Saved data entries
######
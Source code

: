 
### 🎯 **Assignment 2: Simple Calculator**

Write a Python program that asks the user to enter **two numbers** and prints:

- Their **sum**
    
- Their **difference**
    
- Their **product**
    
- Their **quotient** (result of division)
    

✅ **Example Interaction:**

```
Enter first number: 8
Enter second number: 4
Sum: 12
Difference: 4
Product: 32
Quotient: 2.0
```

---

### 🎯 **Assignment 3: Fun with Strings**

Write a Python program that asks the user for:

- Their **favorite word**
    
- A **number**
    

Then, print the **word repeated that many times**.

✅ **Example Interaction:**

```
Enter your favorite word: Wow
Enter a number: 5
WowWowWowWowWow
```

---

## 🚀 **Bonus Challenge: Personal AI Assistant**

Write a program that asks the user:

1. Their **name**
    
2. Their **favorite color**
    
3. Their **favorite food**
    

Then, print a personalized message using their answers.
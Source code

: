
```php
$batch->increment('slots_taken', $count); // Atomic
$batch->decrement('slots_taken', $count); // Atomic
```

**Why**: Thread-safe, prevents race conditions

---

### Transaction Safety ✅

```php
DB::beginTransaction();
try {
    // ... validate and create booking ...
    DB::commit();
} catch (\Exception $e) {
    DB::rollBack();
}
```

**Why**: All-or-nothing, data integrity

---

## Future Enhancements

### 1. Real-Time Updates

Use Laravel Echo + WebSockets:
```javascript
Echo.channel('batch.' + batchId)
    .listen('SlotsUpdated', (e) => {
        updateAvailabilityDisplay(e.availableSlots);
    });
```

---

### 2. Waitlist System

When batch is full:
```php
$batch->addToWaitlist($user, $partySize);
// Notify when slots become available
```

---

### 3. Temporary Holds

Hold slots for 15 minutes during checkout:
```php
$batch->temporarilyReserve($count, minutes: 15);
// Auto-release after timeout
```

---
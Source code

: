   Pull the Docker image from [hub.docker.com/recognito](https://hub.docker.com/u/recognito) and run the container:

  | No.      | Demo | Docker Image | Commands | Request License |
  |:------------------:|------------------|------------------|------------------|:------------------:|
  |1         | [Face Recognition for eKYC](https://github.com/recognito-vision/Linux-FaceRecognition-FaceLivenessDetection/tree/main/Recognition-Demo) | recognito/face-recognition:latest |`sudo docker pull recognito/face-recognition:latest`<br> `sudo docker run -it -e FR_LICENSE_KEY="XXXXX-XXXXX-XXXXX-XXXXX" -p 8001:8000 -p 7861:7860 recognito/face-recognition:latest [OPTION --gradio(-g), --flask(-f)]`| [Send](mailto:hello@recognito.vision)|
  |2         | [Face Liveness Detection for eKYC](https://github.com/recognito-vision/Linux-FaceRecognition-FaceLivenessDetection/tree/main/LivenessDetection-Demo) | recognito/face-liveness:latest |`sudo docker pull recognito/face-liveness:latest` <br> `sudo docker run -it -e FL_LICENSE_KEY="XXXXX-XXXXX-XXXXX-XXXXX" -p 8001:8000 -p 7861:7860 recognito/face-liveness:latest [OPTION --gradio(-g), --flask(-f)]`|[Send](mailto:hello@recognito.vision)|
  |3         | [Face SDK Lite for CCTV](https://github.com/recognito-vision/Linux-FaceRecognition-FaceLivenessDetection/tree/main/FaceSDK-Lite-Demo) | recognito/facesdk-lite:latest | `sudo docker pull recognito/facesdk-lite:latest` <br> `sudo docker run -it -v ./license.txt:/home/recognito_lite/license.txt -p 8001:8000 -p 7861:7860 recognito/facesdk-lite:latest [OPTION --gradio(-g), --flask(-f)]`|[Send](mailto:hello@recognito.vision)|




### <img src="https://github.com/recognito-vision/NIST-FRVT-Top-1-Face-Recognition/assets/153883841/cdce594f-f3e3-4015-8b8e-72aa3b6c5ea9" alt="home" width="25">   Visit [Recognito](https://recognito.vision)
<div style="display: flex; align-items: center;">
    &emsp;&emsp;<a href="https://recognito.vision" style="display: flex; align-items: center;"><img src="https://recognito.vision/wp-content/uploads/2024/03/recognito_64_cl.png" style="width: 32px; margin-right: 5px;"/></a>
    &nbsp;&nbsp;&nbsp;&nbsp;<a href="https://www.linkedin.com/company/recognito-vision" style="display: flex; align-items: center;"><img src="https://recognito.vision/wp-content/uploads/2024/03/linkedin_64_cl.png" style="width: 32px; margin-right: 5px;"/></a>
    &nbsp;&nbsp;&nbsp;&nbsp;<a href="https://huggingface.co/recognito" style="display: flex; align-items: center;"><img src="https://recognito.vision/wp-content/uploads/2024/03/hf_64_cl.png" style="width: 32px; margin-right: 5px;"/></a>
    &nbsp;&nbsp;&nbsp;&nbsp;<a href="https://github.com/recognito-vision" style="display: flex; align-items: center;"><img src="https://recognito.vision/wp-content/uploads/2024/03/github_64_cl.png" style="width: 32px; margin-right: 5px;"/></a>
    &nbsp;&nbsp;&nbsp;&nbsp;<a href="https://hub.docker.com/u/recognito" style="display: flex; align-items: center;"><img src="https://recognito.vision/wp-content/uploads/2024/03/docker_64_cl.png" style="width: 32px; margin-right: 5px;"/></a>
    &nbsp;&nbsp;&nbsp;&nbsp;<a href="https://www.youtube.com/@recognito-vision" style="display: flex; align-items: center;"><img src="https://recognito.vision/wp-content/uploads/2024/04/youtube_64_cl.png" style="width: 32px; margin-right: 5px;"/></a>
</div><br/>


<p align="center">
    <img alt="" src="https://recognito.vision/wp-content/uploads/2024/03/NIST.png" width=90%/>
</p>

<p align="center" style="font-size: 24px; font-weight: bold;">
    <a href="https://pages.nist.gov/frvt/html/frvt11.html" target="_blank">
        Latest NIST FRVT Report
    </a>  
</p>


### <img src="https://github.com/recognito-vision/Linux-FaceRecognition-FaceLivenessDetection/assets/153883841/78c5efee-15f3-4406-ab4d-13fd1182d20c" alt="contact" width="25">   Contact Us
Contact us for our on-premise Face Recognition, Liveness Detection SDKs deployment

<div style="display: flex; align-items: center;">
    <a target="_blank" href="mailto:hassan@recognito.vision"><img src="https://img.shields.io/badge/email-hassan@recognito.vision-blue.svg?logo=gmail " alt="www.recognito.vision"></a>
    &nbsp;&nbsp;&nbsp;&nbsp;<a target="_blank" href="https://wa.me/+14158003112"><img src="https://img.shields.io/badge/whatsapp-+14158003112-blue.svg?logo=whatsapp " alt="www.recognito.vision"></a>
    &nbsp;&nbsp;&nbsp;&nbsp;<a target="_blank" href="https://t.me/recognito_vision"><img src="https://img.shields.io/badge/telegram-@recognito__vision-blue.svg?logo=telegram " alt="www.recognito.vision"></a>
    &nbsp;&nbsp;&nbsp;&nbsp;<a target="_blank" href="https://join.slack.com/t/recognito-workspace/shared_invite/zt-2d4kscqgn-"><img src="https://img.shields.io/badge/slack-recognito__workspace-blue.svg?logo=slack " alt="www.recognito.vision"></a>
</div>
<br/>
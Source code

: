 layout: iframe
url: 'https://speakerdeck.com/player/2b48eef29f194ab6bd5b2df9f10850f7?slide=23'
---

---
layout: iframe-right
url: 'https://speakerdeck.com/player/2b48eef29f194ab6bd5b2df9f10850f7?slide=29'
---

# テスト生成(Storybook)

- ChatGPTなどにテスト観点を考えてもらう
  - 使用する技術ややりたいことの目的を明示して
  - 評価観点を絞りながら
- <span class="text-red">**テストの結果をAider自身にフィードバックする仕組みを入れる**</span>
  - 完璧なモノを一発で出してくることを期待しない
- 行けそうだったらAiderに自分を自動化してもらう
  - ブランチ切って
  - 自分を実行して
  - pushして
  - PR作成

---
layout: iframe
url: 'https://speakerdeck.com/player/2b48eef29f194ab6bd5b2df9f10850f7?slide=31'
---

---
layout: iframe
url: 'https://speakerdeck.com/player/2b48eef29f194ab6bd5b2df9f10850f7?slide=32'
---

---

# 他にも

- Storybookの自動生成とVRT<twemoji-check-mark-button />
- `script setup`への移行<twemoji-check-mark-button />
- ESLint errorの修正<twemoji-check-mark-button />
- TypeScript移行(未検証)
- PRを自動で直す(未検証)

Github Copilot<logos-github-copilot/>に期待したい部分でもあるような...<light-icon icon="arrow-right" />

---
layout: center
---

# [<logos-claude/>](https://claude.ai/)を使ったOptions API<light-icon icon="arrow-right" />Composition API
######
TASK STATEMENT:
Some lines above hold the word "player". Copy all of them.

SOLVED EXERCISE:
url: 'https://speakerdeck.com/player/2b48eef29f194ab6bd5b2df9f10850f7?slide=23'
url: 'https://speakerdeck.com/player/2b48eef29f194ab6bd5b2df9f10850f7?slide=29'
url: 'https://speakerdeck.com/player/2b48eef29f194ab6bd5b2df9f10850f7?slide=31'
url: 'https://speakerdeck.com/player/2b48eef29f194ab6bd5b2df9f10850f7?slide=32'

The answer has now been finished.